**INSTRUCTIONS FOR THE TASK**: Would you return, word for word, the lines of the data below from the line with "title and checklist." through the line with "When a user adds", and no others?

**EXERCISE INPUTS**:
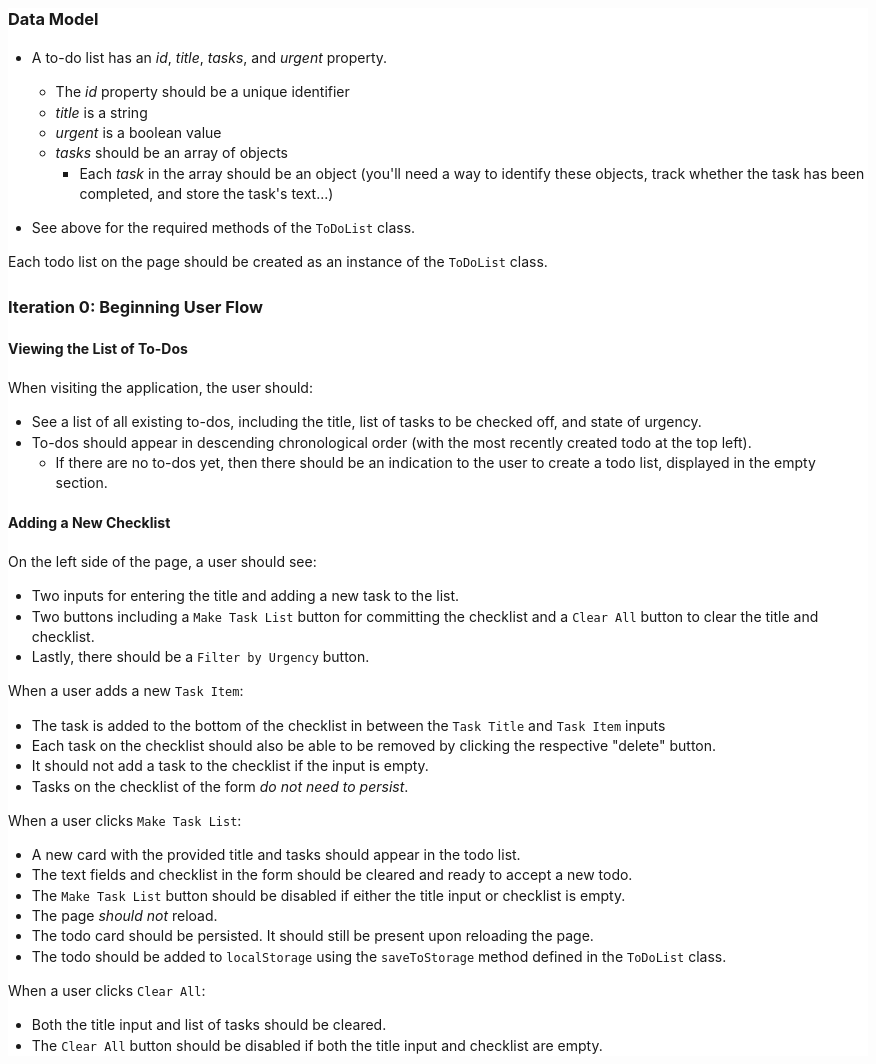 ### Data Model

* A to-do list has an _id_, _title_, _tasks_, and _urgent_ property.
	* The _id_ property should be a unique identifier
	* _title_ is a string
	* _urgent_ is a boolean value
	* _tasks_ should be an array of objects
		* Each _task_ in the array should be an object (you'll need a way to identify these objects, track whether the task has been completed, and store the task's text...)

* See above for the required methods of the `ToDoList` class.

Each todo list on the page should be created as an instance of the `ToDoList` class.

### Iteration 0: Beginning User Flow

#### Viewing the List of To-Dos

When visiting the application, the user should:

* See a list of all existing to-dos, including the title, list of tasks to be checked off, and state of urgency.
* To-dos should appear in descending chronological order (with the most recently created todo at the top left).
  * If there are no to-dos yet, then there should be an indication to the user to create a todo list, displayed in the empty section.

#### Adding a New Checklist

On the left side of the page, a user should see:

* Two inputs for entering the title and adding a new task to the list.
* Two buttons including a `Make Task List` button for committing the checklist and a `Clear All` button to clear the title and checklist.
* Lastly, there should be a `Filter by Urgency` button.

When a user adds a new `Task Item`:

* The task is added to the bottom of the checklist in between the `Task Title` and `Task Item` inputs
* Each task on the checklist should also be able to be removed by clicking the respective "delete" button.
* It should not add a task to the checklist if the input is empty.
* Tasks on the checklist of the form _do not need to persist_.

When a user clicks `Make Task List`:

* A new card with the provided title and tasks should appear in the todo list.
* The text fields and checklist in the form should be cleared and ready to accept a new todo.
* The `Make Task List` button should be disabled if either the title input or checklist is empty.
* The page _should not_ reload.
* The todo card should be persisted. It should still be present upon reloading the page.
* The todo should be added to `localStorage` using the `saveToStorage` method defined in the `ToDoList` class.

When a user clicks `Clear All`:
* Both the title input and list of tasks should be cleared.
* The `Clear All` button should be disabled if both the title input and checklist are empty.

**RESPONSE AREA**:
* Two buttons including a `Make Task List` button for committing the checklist and a `Clear All` button to clear the title and checklist.
* Lastly, there should be a `Filter by Urgency` button.

When a user adds a new `Task Item`:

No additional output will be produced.